To be honest, if you saw the size of the postnatal wards here in the UK, you'd see why you're not allowed visitors overnight! There are 4 women to a ward. Each individual cubicle (which can be curtained off) is barely big enough for the hospital bed and the crib. When we visited my SIL we had to pull back the curtains else there wasn't room for us!

Pre- birth, they try to encourage you to stay at home until you are getting close to active labour (they have you timing contractions etc) so they can try to put you straight into a delivery suite. But I'm not sure what happens if you are at the hospital when you go into labour.


----------



## amjon

Sproglet said:


> To be honest, if you saw the size of the postnatal wards here in the UK, you'd see why you're not allowed visitors overnight! There are 4 women to a ward. Each individual cubicle (which can be curtained off) is barely big enough for the hospital bed and the crib. When we visited my SIL we had to pull back the curtains else there wasn't room for us!
> 
> Pre- birth, they try to encourage you to stay at home until you are getting close to active labour (they have you timing contractions etc) so they can try to put you straight into a delivery suite. But I'm not sure what happens if you are at the hospital when you go into labour.
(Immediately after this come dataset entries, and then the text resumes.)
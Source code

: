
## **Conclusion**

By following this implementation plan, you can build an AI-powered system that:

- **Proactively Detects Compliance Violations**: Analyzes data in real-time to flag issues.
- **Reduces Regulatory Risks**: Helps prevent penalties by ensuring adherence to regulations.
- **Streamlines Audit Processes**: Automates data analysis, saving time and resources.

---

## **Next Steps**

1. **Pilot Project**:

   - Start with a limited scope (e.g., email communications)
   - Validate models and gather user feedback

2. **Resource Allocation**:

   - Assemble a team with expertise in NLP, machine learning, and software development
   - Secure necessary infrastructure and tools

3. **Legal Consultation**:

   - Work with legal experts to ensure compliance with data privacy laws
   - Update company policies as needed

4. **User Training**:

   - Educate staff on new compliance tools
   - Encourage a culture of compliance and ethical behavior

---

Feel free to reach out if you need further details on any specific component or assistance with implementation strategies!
 We had a huge room with a sofa bed and rocker for visitors. DH climbed in bed with me though until the last night when I couldn't stand to have anyone touching me.


----------



## rainbowbaby2

where i am the dads/ Ohs can stay all through labour then 8-8 when moved to the ward x


----------



## andella95

At our local hospital all of the labor & delivery rooms are huge and very, very homey (and private). The postpartum rooms are large too, but not quite as fancy. It doesn't matter what unit you are in (except ICU and probably mental health), they don't care about visitors - they are encouraged. This is a new hospital though - it has only been open for a year so it's really, really nice.


----------



## try4girl

As many of the ladies said most places here in the US will allow the partner to stay as long as the want. When I had both my sons the only real rule regarding visitors was that they had from like 1pm to 4pm I think it was quiet time that they asked that you didn't have extra people in the rooms that way babies and mommy could have some down time and as long as your guest were quite they didn't care.


----------



## KendraNoell

I didn't read this whole thing but one reason I am glad I am in the states is that they let the partner stay in the room the whole time. I think its ridiculous to expect partners or close family to leave like they were just friends passing through!


----------



## cassarita

When I had my son my mom stayed with me the whole time. I think he will be allowed to stay with me again because I will be getting a private room. If he's not allowed to stay I will shit down some throats


----------



## KendraNoell

My mom and grandma were really surprised when I told them baby roomed in the same room as we did. The birthing center where I had my son has a nursery but they don't even use it. If you want time to sleep they take the baby out to the nurses station and just spoil him rotten for a while. My mom said she thought rooming was weird because the nursery after birth is the last time you get any peace and quiet for however many years! But the way I see it is once the baby comes out you don't get peace and quiet regardless. I loved having my baby in the room with me and I felt terrible when they would take him away so I could sleep a bit!


----------



## Lizzie K

KendraNoell said:


> My mom and grandma were really surprised when I told them baby roomed in the same room as we did. The birthing center where I had my son has a nursery but they don't even use it. If you want time to sleep they take the baby out to the nurses station and just spoil him rotten for a while. My mom said she thought rooming was weird because the nursery after birth is the last time you get any peace and quiet for however many years! But the way I see it is once the baby comes out you don't get peace and quiet regardless. I loved having my baby in the room with me and I felt terrible when they would take him away so I could sleep a bit!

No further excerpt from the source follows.